=== The data ===

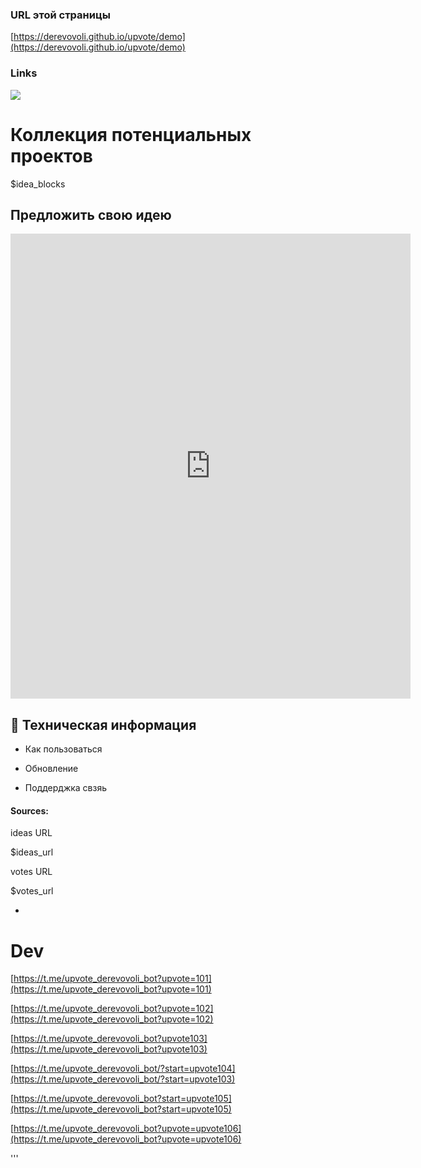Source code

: 
<style>
	@import url("style.css");
</style>

<link rel="shortcut icon" type="image/png" href="favicon.png">

### URL этой страницы

[https://derevovoli.github.io/upvote/demo](https://derevovoli.github.io/upvote/demo)

### Links

[![][ilogo1020302]][ilink1020302]

[ilink1020302]: #contribute-idea
[ilogo1020302]: https://img.shields.io/badge/%2B_%D0%9F%D1%80%D0%B5%D0%B4%D0%BB%D0%BE%D0%B6%D0%B8%D1%82%D1%8C_%D1%81%D0%B2%D0%BE%D1%8E_%D0%B8%D0%B4%D0%B5%D1%8E-blue?style=for-the-badge



# Коллекция потенциальных проектов

$idea_blocks


                           
<h2 id="contribute-idea">Предложить свою идею</h2>

<iframe class="idea-contrib" src="https://docs.google.com/forms/d/e/1FAIpQLSemaIVdFMMuzsOjleLCd2dQ9WaNgQCwLs9EuOc4cGViGZn5ew/viewform?embedded=true" width="640" height="744" frameborder="0" marginheight="0" marginwidth="0" style="width: revert-layer;height: revert-layer;">Загрузка…</iframe>


## 📌 Техническая информация

- Как пользоваться

- Обновление

- Поддерджка свзяь

#### Sources:

ideas URL

$ideas_url

votes URL 

$votes_url

- 

# Dev

[https://t.me/upvote_derevovoli_bot?upvote=101](https://t.me/upvote_derevovoli_bot?upvote=101)

[https://t.me/upvote_derevovoli_bot?upvote=102](https://t.me/upvote_derevovoli_bot?upvote=102)

[https://t.me/upvote_derevovoli_bot?upvote103](https://t.me/upvote_derevovoli_bot?upvote103)

[https://t.me/upvote_derevovoli_bot/?start=upvote104](https://t.me/upvote_derevovoli_bot/?start=upvote103)


[https://t.me/upvote_derevovoli_bot?start=upvote105](https://t.me/upvote_derevovoli_bot?start=upvote105)



[https://t.me/upvote_derevovoli_bot?upvote=upvote106](https://t.me/upvote_derevovoli_bot?upvote=upvote106)


'''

===

### Work to be completed
Print the data again word for word, pictures excluded.

### Reply to the task
Source code

: 
<style>
	@import url("style.css");
</style>

<link rel="shortcut icon" type="image/png" href="favicon.png">

### URL этой страницы

[https://derevovoli.github.io/upvote/demo](https://derevovoli.github.io/upvote/demo)

### Links

[![][ilogo1020302]][ilink1020302]

[ilink1020302]: #contribute-idea
[ilogo1020302]: https://img.shields.io/badge/%2B_%D0%9F%D1%80%D0%B5%D0%B4%D0%BB%D0%BE%D0%B6%D0%B8%D1%82%D1%8C_%D1%81%D0%B2%D0%BE%D1%8E_%D0%B8%D0%B4%D0%B5%D1%8E-blue?style=for-the-badge



# Коллекция потенциальных проектов

$idea_blocks


                           
<h2 id="contribute-idea">Предложить свою идею</h2>

<iframe class="idea-contrib" src="https://docs.google.com/forms/d/e/1FAIpQLSemaIVdFMMuzsOjleLCd2dQ9WaNgQCwLs9EuOc4cGViGZn5ew/viewform?embedded=true" width="640" height="744" frameborder="0" marginheight="0" marginwidth="0" style="width: revert-layer;height: revert-layer;">Загрузка…</iframe>


## 📌 Техническая информация

- Как пользоваться

- Обновление

- Поддерджка свзяь

#### Sources:

ideas URL

$ideas_url

votes URL 

$votes_url

- 

# Dev

[https://t.me/upvote_derevovoli_bot?upvote=101](https://t.me/upvote_derevovoli_bot?upvote=101)

[https://t.me/upvote_derevovoli_bot?upvote=102](https://t.me/upvote_derevovoli_bot?upvote=102)

[https://t.me/upvote_derevovoli_bot?upvote103](https://t.me/upvote_derevovoli_bot?upvote103)

[https://t.me/upvote_derevovoli_bot/?start=upvote104](https://t.me/upvote_derevovoli_bot/?start=upvote103)


[https://t.me/upvote_derevovoli_bot?start=upvote105](https://t.me/upvote_derevovoli_bot?start=upvote105)



[https://t.me/upvote_derevovoli_bot?upvote=upvote106](https://t.me/upvote_derevovoli_bot?upvote=upvote106)


'''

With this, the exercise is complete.